What kind of disk did you use?  Mine is an Intel SSD.

> The config file I mentioned is those under /etc/ or other directories that
> is used to control the power management.

They aren't relevant to this issue.

> Did you test my patch? What it the result?

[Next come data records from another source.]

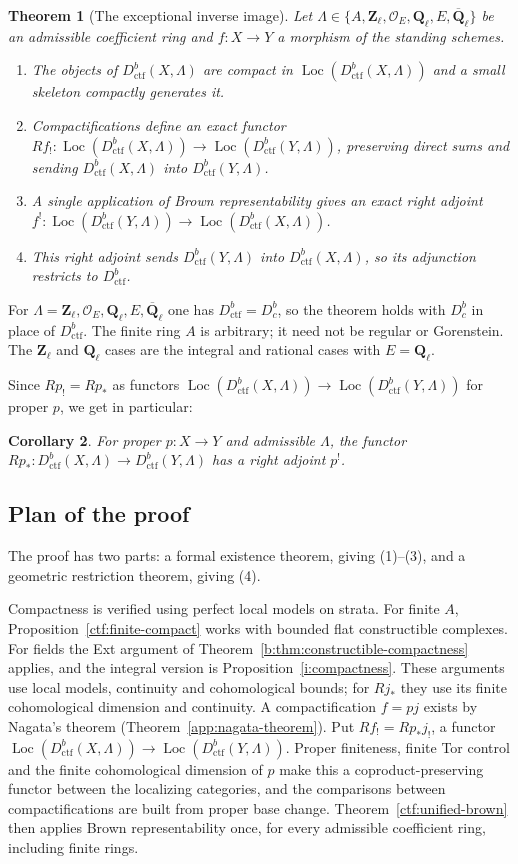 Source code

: \documentclass[11pt,a4paper]{article}
\numberwithin{equation}{section}
\newtheorem{theorem}{Theorem}[section]
\newtheorem{corollary}[theorem]{Corollary}
\theoremstyle{definition}
\theoremstyle{remark}
\newcommand{\Dbc}{D^b_c}
\newcommand{\Loc}{\operatorname{Loc}}
\newcommand{\Qbar}{\overline{\mathbf Q}_\ell}
\newcommand{\Ql}{\mathbf Q_\ell}
\newcommand{\Zl}{\mathbf Z_\ell}
\newcommand{\Dctf}{D^b_{\mathrm{ctf}}}
\begin{document}
\begin{theorem}[The exceptional inverse image]
\label{n:existence}
Let $\Lambda\in\{A,\Zl,\mathcal O_E,\Ql,E,\Qbar\}$ be an admissible
coefficient ring and $f:X\to Y$ a morphism of the standing schemes.
\begin{enumerate}
\item The objects of $\Dctf(X,\Lambda)$ are compact in
  $\Loc(\Dctf(X,\Lambda))$ and a small skeleton compactly generates it.
\item Compactifications define an exact functor
  $Rf_!:\Loc(\Dctf(X,\Lambda))\to\Loc(\Dctf(Y,\Lambda))$, preserving
  direct sums and sending $\Dctf(X,\Lambda)$ into $\Dctf(Y,\Lambda)$.
\item A single application of Brown representability gives an exact
  right adjoint $f^!:\Loc(\Dctf(Y,\Lambda))\to\Loc(\Dctf(X,\Lambda))$.
\item This right adjoint sends $\Dctf(Y,\Lambda)$ into
  $\Dctf(X,\Lambda)$, so its adjunction restricts to $\Dctf$.
\end{enumerate}
\end{theorem}
For $\Lambda=\Zl,\mathcal O_E,\Ql,E,\Qbar$ one has $\Dctf=\Dbc$, so
the theorem holds with $\Dbc$ in place of $\Dctf$. The finite ring $A$
is arbitrary; it need not be regular or Gorenstein. The $\Zl$ and
$\Ql$ cases are the integral and rational cases with $E=\Ql$.

Since $Rp_!=Rp_*$ as functors $\Loc(\Dctf(X,\Lambda))\to
\Loc(\Dctf(Y,\Lambda))$ for proper $p$, we get in particular:

\begin{corollary}
\label{n:existence-b}
For proper $p:X\to Y$ and admissible $\Lambda$, the functor
$Rp_*:\Dctf(X,\Lambda)\to\Dctf(Y,\Lambda)$ has a right adjoint $p^!$.
\end{corollary}

\subsection{Plan of the proof}
\label{sec:plan}
The proof has two parts: a formal existence theorem, giving
(1)--(3), and a geometric restriction theorem, giving (4).

Compactness is verified using perfect local models on strata. For
finite $A$, Proposition~\ref{ctf:finite-compact} works with bounded
flat constructible complexes. For fields the Ext argument of
Theorem~\ref{b:thm:constructible-compactness} applies, and the
integral version is Proposition~\ref{i:compactness}. These arguments
use local models, continuity and cohomological bounds; for $Rj_*$ they
use its finite cohomological dimension and continuity.
A compactification $f=pj$ exists by Nagata's theorem
(Theorem~\ref{app:nagata-theorem}). Put $Rf_!=Rp_*j_!$, a functor
$\Loc(\Dctf(X,\Lambda))\to\Loc(\Dctf(Y,\Lambda))$. Proper finiteness,
finite Tor control and the finite cohomological dimension of $p$ make
this a coproduct-preserving functor between the localizing categories,
and the comparisons between compactifications are built from proper
base change. Theorem~\ref{ctf:unified-brown} then applies Brown
representability once, for every admissible coefficient ring,
including finite rings.
\end{document}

No, I didn't.  Unfortunately, I won't be able to do any tests on the affected
machine in the near future (most probably for the next two weeks or so).

Thanks,
Rafael
Jian Peng May 19, 2011, 9:57 p.m. UTC | #5
Hi, Rafael,

I am using internal WDC laptop HDD. I will give SDD a try even though I only
have non-Intel SDD now.

Is your SDD the boot disk (by swapping the built-in HDD out) or the extra
one installed using device bay on Dell laptop?

Thanks,
Jian


2011/5/19 Rafael J. Wysocki <rjw@sisk.pl>

> On Thursday, May 19, 2011, Jian Peng wrote:
> > Hi, Rafael,
> >
> > Yes. I tested without reverting the patch that caused failure on E6410
> (with
> > same AHCI controller), The system is Ubuntu 11.04 with default 2.6.39-rc6
> > kernel (guess this should be same kernel as yours before reverting the
> > patch).
> >
> > My system worked well with AC power cable plugging in and out at boot
> time,
> > at runtime, and during "dd if=/dev/sda5 of=/dev/null ..".
>
> What kind of disk did you use?  Mine is an Intel SSD.
>
> > The config file I mentioned is those under /etc/ or other directories
> that
> > is used to control the power management.
>
> They aren't relevant to this issue.
>
> > Did you test my patch? What it the result?
>
> No, I didn't.  Unfortunately, I won't be able to do any tests on the
> affected
> machine in the near future (most probably for the next two weeks or so).
>
> Thanks,
> Rafael
>
Rafael Wysocki May 19, 2011, 10:03 p.m. UTC | #6
On Thursday, May 19, 2011, Jian Peng wrote:
> Hi, Rafael,
> 
> I am using internal WDC laptop HDD. I will give SDD a try even though I only
> have non-Intel SDD now.
> 
> Is your SDD the boot disk (by swapping the built-in HDD out)

Yes, it is.

> or the extra one installed using device bay on Dell laptop?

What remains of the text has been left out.